(Supplied data Opens)
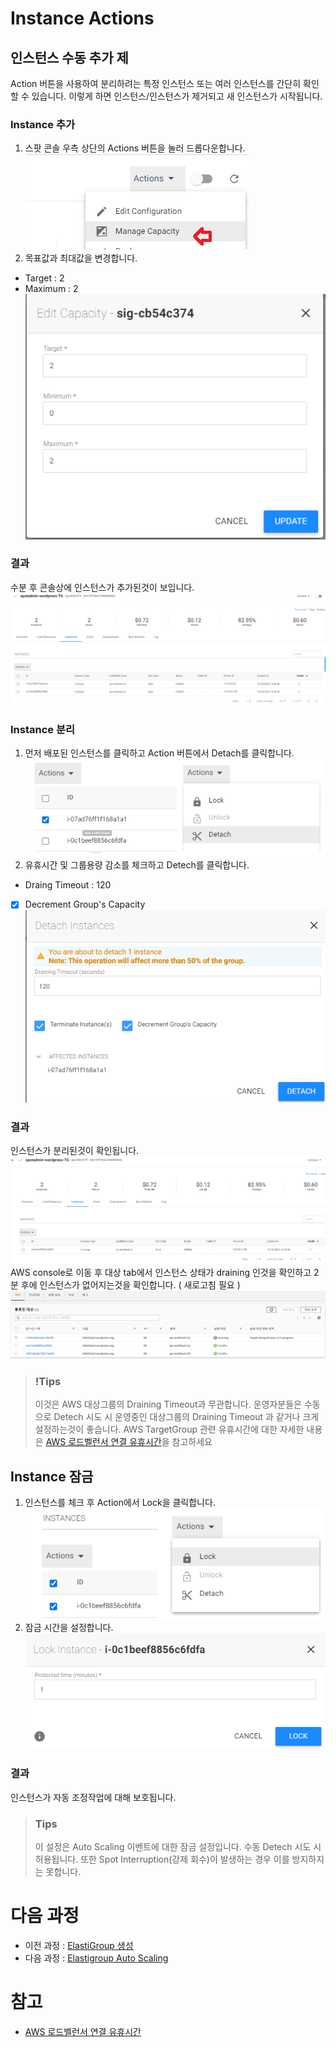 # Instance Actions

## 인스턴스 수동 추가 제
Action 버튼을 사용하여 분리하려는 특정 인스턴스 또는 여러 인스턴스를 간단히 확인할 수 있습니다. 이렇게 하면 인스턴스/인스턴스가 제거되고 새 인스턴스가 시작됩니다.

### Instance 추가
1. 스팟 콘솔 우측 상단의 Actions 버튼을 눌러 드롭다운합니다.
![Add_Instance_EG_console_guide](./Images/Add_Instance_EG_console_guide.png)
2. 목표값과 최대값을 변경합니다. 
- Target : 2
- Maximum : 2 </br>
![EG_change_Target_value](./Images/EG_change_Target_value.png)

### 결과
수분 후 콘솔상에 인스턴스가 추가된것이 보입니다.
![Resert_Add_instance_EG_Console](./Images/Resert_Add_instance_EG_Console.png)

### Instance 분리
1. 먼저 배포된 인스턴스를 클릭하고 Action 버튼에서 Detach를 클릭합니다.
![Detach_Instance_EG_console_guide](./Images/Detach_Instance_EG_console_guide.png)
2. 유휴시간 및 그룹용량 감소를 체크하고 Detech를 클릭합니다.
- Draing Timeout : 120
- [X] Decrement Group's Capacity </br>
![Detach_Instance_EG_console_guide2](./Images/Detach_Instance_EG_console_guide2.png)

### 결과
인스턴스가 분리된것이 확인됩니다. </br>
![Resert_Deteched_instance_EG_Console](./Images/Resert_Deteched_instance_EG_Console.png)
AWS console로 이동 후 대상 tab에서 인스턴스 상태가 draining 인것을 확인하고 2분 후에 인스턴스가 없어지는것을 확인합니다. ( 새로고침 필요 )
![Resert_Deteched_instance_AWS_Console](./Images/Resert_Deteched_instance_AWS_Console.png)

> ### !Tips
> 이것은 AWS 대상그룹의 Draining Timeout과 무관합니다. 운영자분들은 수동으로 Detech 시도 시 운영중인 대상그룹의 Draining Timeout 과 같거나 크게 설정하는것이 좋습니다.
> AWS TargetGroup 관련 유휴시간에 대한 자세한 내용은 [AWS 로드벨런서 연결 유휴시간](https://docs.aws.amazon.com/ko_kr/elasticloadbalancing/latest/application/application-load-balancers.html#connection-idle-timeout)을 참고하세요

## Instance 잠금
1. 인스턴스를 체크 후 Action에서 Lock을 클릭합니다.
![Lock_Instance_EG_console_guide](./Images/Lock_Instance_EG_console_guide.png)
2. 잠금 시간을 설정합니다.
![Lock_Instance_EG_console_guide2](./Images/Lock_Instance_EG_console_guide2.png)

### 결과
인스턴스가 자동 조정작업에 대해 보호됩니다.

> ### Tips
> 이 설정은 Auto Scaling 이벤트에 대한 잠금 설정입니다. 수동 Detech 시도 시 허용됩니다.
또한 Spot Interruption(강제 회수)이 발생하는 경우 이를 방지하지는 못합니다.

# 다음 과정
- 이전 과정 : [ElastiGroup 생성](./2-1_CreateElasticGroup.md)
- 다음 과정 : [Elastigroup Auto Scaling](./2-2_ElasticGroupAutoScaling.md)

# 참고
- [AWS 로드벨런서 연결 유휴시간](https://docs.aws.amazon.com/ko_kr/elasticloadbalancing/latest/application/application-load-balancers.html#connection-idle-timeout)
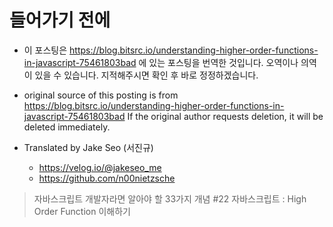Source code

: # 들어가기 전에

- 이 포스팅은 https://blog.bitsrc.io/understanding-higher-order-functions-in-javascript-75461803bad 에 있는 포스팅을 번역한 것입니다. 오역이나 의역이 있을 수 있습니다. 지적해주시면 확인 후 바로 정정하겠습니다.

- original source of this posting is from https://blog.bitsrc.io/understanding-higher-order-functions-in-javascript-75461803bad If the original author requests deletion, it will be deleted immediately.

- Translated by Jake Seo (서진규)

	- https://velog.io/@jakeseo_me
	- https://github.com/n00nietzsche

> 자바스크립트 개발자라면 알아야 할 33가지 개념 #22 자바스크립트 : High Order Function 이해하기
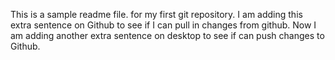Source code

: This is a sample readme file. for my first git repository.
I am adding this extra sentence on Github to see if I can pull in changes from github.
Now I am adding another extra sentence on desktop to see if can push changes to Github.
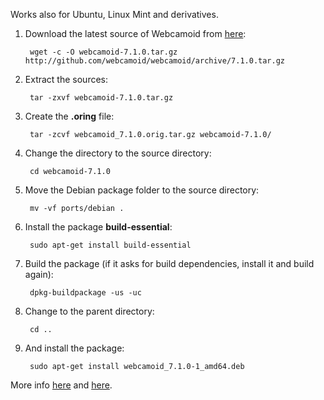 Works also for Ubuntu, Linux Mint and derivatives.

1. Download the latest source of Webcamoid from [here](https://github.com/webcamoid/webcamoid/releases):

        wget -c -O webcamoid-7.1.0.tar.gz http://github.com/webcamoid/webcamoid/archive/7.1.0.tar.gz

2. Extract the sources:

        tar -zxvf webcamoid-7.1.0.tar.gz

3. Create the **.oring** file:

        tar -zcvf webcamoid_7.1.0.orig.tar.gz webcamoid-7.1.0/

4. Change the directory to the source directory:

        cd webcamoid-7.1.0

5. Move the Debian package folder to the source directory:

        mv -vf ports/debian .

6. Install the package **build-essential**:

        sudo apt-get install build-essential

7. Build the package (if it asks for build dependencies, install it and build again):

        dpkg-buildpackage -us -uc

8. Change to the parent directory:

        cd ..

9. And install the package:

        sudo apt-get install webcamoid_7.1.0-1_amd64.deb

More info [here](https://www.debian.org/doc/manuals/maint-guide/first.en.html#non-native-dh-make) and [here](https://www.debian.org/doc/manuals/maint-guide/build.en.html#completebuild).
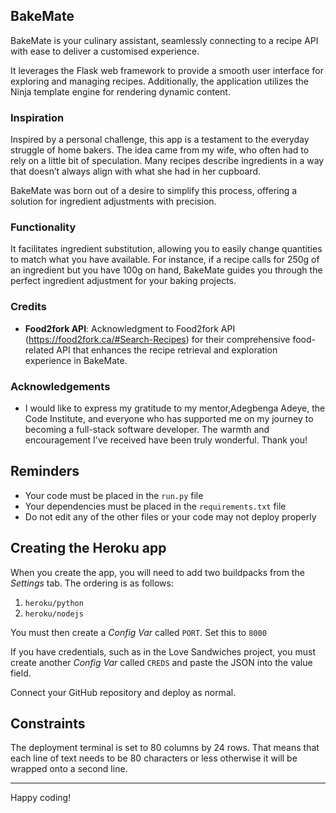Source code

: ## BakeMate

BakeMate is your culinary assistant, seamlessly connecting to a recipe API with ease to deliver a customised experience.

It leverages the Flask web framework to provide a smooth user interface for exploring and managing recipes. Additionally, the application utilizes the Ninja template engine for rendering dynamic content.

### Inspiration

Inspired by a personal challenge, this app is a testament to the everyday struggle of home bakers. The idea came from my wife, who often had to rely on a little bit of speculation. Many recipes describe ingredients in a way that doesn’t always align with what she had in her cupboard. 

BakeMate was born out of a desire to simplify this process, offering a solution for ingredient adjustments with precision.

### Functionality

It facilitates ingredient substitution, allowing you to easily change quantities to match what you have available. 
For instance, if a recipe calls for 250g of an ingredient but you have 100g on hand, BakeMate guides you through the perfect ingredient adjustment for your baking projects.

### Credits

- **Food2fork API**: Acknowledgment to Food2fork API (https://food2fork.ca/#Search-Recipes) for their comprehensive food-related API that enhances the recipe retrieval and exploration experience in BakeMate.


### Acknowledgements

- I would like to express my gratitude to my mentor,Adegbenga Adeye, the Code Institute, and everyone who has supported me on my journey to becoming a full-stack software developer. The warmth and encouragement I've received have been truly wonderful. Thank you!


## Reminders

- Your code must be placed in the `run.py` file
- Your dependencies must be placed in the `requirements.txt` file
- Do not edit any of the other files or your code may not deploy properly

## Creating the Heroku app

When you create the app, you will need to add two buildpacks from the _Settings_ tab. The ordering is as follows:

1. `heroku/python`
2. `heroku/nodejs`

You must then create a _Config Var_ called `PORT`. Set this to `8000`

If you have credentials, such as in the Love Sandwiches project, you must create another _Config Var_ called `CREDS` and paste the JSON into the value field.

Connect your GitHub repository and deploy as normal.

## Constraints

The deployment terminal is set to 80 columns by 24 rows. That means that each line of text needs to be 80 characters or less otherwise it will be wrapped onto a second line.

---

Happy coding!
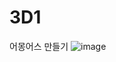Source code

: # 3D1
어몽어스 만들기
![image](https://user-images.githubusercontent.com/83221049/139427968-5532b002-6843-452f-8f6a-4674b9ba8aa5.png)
(Supplied data Closes)
Assignment: Omitting the images, transcribe every record exactly.

Written solution:
 # Instance Actions

## 인스턴스 수동 추가 제
Action 버튼을 사용하여 분리하려는 특정 인스턴스 또는 여러 인스턴스를 간단히 확인할 수 있습니다. 이렇게 하면 인스턴스/인스턴스가 제거되고 새 인스턴스가 시작됩니다.

### Instance 추가
1. 스팟 콘솔 우측 상단의 Actions 버튼을 눌러 드롭다운합니다.
![Add_Instance_EG_console_guide](./Images/Add_Instance_EG_console_guide.png)
2. 목표값과 최대값을 변경합니다. 
- Target : 2
- Maximum : 2 </br>
![EG_change_Target_value](./Images/EG_change_Target_value.png)

### 결과
수분 후 콘솔상에 인스턴스가 추가된것이 보입니다.
![Resert_Add_instance_EG_Console](./Images/Resert_Add_instance_EG_Console.png)

### Instance 분리
1. 먼저 배포된 인스턴스를 클릭하고 Action 버튼에서 Detach를 클릭합니다.
![Detach_Instance_EG_console_guide](./Images/Detach_Instance_EG_console_guide.png)
2. 유휴시간 및 그룹용량 감소를 체크하고 Detech를 클릭합니다.
- Draing Timeout : 120
- [X] Decrement Group's Capacity </br>
![Detach_Instance_EG_console_guide2](./Images/Detach_Instance_EG_console_guide2.png)

### 결과
인스턴스가 분리된것이 확인됩니다. </br>
![Resert_Deteched_instance_EG_Console](./Images/Resert_Deteched_instance_EG_Console.png)
AWS console로 이동 후 대상 tab에서 인스턴스 상태가 draining 인것을 확인하고 2분 후에 인스턴스가 없어지는것을 확인합니다. ( 새로고침 필요 )
![Resert_Deteched_instance_AWS_Console](./Images/Resert_Deteched_instance_AWS_Console.png)

> ### !Tips
> 이것은 AWS 대상그룹의 Draining Timeout과 무관합니다. 운영자분들은 수동으로 Detech 시도 시 운영중인 대상그룹의 Draining Timeout 과 같거나 크게 설정하는것이 좋습니다.
> AWS TargetGroup 관련 유휴시간에 대한 자세한 내용은 [AWS 로드벨런서 연결 유휴시간](https://docs.aws.amazon.com/ko_kr/elasticloadbalancing/latest/application/application-load-balancers.html#connection-idle-timeout)을 참고하세요

## Instance 잠금
1. 인스턴스를 체크 후 Action에서 Lock을 클릭합니다.
![Lock_Instance_EG_console_guide](./Images/Lock_Instance_EG_console_guide.png)
2. 잠금 시간을 설정합니다.
![Lock_Instance_EG_console_guide2](./Images/Lock_Instance_EG_console_guide2.png)

### 결과
인스턴스가 자동 조정작업에 대해 보호됩니다.

> ### Tips
> 이 설정은 Auto Scaling 이벤트에 대한 잠금 설정입니다. 수동 Detech 시도 시 허용됩니다.
또한 Spot Interruption(강제 회수)이 발생하는 경우 이를 방지하지는 못합니다.

# 다음 과정
- 이전 과정 : [ElastiGroup 생성](./2-1_CreateElasticGroup.md)
- 다음 과정 : [Elastigroup Auto Scaling](./2-2_ElasticGroupAutoScaling.md)

# 참고
- [AWS 로드벨런서 연결 유휴시간](https://docs.aws.amazon.com/ko_kr/elasticloadbalancing/latest/application/application-load-balancers.html#connection-idle-timeout)
Source code

: # 들어가기 전에

- 이 포스팅은 https://blog.bitsrc.io/understanding-higher-order-functions-in-javascript-75461803bad 에 있는 포스팅을 번역한 것입니다. 오역이나 의역이 있을 수 있습니다. 지적해주시면 확인 후 바로 정정하겠습니다.

- original source of this posting is from https://blog.bitsrc.io/understanding-higher-order-functions-in-javascript-75461803bad If the original author requests deletion, it will be deleted immediately.

- Translated by Jake Seo (서진규)

	- https://velog.io/@jakeseo_me
	- https://github.com/n00nietzsche

> 자바스크립트 개발자라면 알아야 할 33가지 개념 #22 자바스크립트 : High Order Function 이해하기
Source code

: This is a sample readme file. for my first git repository.
I am adding this extra sentence on Github to see if I can pull in changes from github.
Now I am adding another extra sentence on desktop to see if can push changes to Github.
 Works also for Ubuntu, Linux Mint and derivatives.

1. Download the latest source of Webcamoid from [here](https://github.com/webcamoid/webcamoid/releases):

        wget -c -O webcamoid-7.1.0.tar.gz http://github.com/webcamoid/webcamoid/archive/7.1.0.tar.gz

2. Extract the sources:

        tar -zxvf webcamoid-7.1.0.tar.gz

3. Create the **.oring** file:

        tar -zcvf webcamoid_7.1.0.orig.tar.gz webcamoid-7.1.0/

4. Change the directory to the source directory:

        cd webcamoid-7.1.0

5. Move the Debian package folder to the source directory:

        mv -vf ports/debian .

6. Install the package **build-essential**:

        sudo apt-get install build-essential

7. Build the package (if it asks for build dependencies, install it and build again):

        dpkg-buildpackage -us -uc

8. Change to the parent directory:

        cd ..

9. And install the package:

        sudo apt-get install webcamoid_7.1.0-1_amd64.deb

More info [here](https://www.debian.org/doc/manuals/maint-guide/first.en.html#non-native-dh-make) and [here](https://www.debian.org/doc/manuals/maint-guide/build.en.html#completebuild).
Source code

: ## BakeMate

BakeMate is your culinary assistant, seamlessly connecting to a recipe API with ease to deliver a customised experience.

It leverages the Flask web framework to provide a smooth user interface for exploring and managing recipes. Additionally, the application utilizes the Ninja template engine for rendering dynamic content.

### Inspiration

Inspired by a personal challenge, this app is a testament to the everyday struggle of home bakers. The idea came from my wife, who often had to rely on a little bit of speculation. Many recipes describe ingredients in a way that doesn’t always align with what she had in her cupboard. 

BakeMate was born out of a desire to simplify this process, offering a solution for ingredient adjustments with precision.

### Functionality

It facilitates ingredient substitution, allowing you to easily change quantities to match what you have available. 
For instance, if a recipe calls for 250g of an ingredient but you have 100g on hand, BakeMate guides you through the perfect ingredient adjustment for your baking projects.

### Credits

- **Food2fork API**: Acknowledgment to Food2fork API (https://food2fork.ca/#Search-Recipes) for their comprehensive food-related API that enhances the recipe retrieval and exploration experience in BakeMate.


### Acknowledgements

- I would like to express my gratitude to my mentor,Adegbenga Adeye, the Code Institute, and everyone who has supported me on my journey to becoming a full-stack software developer. The warmth and encouragement I've received have been truly wonderful. Thank you!


## Reminders

- Your code must be placed in the `run.py` file
- Your dependencies must be placed in the `requirements.txt` file
- Do not edit any of the other files or your code may not deploy properly

## Creating the Heroku app

When you create the app, you will need to add two buildpacks from the _Settings_ tab. The ordering is as follows:

1. `heroku/python`
2. `heroku/nodejs`

You must then create a _Config Var_ called `PORT`. Set this to `8000`

If you have credentials, such as in the Love Sandwiches project, you must create another _Config Var_ called `CREDS` and paste the JSON into the value field.

Connect your GitHub repository and deploy as normal.

## Constraints

The deployment terminal is set to 80 columns by 24 rows. That means that each line of text needs to be 80 characters or less otherwise it will be wrapped onto a second line.

---

Happy coding!
Source code

: # 3D1
어몽어스 만들기
![image](https://user-images.githubusercontent.com/83221049/139427968-5532b002-6843-452f-8f6a-4674b9ba8aa5.png)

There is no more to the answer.